JS: That’s great. That’s awesome. So let’s start with TidyTuesday. These community projects are really valuable, I think, to lots of different people for lots of different reasons. So maybe we could start by having you talk a little bit about the background of it, and then maybe you’re like, I was going to say day to day, but it’s really like week to week, like, how do you manage it, how do you think about organizing the whole thing.
TM: Totally, yeah. So TidyTuesday was kind of born out of something I was doing, something I was working with in grad school. So I joined what was called the R for Data Science online learning community midway through I think 2017. I was trying to learn R, I was trying to bump up my skills in R as a statistical programming language and as a data science skill set. So learning with the community, and part of that was we wanted to connect mentors with learners, how do you do that in a scaled fashion, otherwise you have a hundred learners with one mentor and it doesn’t work. So the idea was like, okay, well, we can do like a weekly project. There’s other things doing that, there’s things like Makeover Monday, that’s great; there’s Workout Wednesday; there’s other kind of storytelling with data community. People were already doing a similar idea, but a lot of those were kind of emphasized around specific software suites. So there wasn’t really one that was like, oh, here’s how to learn with R or learn with open source data science. So we were like, okay, we can do a similar thing, new data, make sure that there’s an article associated with it, so you get the context, and they are able to learn us the everyone’s code. So launched it in April of 2018, and kind of gangbusters since then, it’s been, I don’t really know how many thousands of people, but around 120 or so people contribute every week, and multiply that out by three and a half years, and that’s what you’re going to get out to.

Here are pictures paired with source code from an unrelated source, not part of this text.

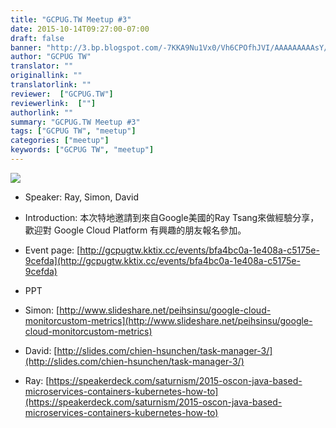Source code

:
 ```yaml
---
title: "GCPUG.TW Meetup #3"
date: 2015-10-14T09:27:00-07:00
draft: false
banner: "http://3.bp.blogspot.com/-7KKA9Nu1Vx0/Vh6CPOfhJVI/AAAAAAAAAsY/1WqZcf8_bCM/s640/Event_20150604_-_Google_Drive.png"
author: "GCPUG TW"
translator: ""
originallink: ""
translatorlink: ""
reviewer:  ["GCPUG.TW"]
reviewerlink:  [""]
authorlink: ""
summary: "GCPUG.TW Meetup #3"
tags: ["GCPUG TW", "meetup"]
categories: ["meetup"]
keywords: ["GCPUG TW", "meetup"]
---
```


[![](http://3.bp.blogspot.com/-7KKA9Nu1Vx0/Vh6CPOfhJVI/AAAAAAAAAsY/1WqZcf8_bCM/s640/Event_20150604_-_Google_Drive.png)](http://3.bp.blogspot.com/-7KKA9Nu1Vx0/Vh6CPOfhJVI/AAAAAAAAAsY/1WqZcf8_bCM/s1600/Event_20150604_-_Google_Drive.png)

  

  

*   Speaker: Ray, Simon, David 
*   Introduction: 本次特地邀請到來自Google美國的Ray Tsang來做經驗分享，歡迎對 Google Cloud Platform 有興趣的朋友報名參加。
*   Event page: [http://gcpugtw.kktix.cc/events/bfa4bc0a-1e408a-c5175e-9cefda](http://gcpugtw.kktix.cc/events/bfa4bc0a-1e408a-c5175e-9cefda)
*   PPT

*   Simon: [http://www.slideshare.net/peihsinsu/google-cloud-monitorcustom-metrics](http://www.slideshare.net/peihsinsu/google-cloud-monitorcustom-metrics)
*   David: [http://slides.com/chien-hsunchen/task-manager-3/](http://slides.com/chien-hsunchen/task-manager-3/)
*   Ray: [https://speakerdeck.com/saturnism/2015-oscon-java-based-microservices-containers-kubernetes-how-to](https://speakerdeck.com/saturnism/2015-oscon-java-based-microservices-containers-kubernetes-how-to)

TM: So yeah, that was kind of the big game. As far as like organizing it and growing, a lot of it was kind of natural in terms of my role has really been aggregating the data, cleaning it up, providing the script to bring it in, and then just saying, have at it, it’s pretty open ended intentionally. And what the community has done is built on top of it, to extend it further, like aggravating the visualizations people have created, aggregating the code, doing their own screencast, doing live video and podcasts, there’s all sorts of things that are built out of it that aren’t my work, just the community building on top of it.
JS: Right. So when you think about this idea of teaching people R at scale, do you think this is the way to do it, is it community? I mean, I will say, and I’ve written about this in the past, like, I have an Urban colleague who’s really great at R, and I said, Aaron, can you sit down with me for two days and just teach – because I had tried some of those massive online courses like Andrew Tran with the Post had done one, it was great; but like three days in, I’m like, I don’t have time for this. So what’s your take on that?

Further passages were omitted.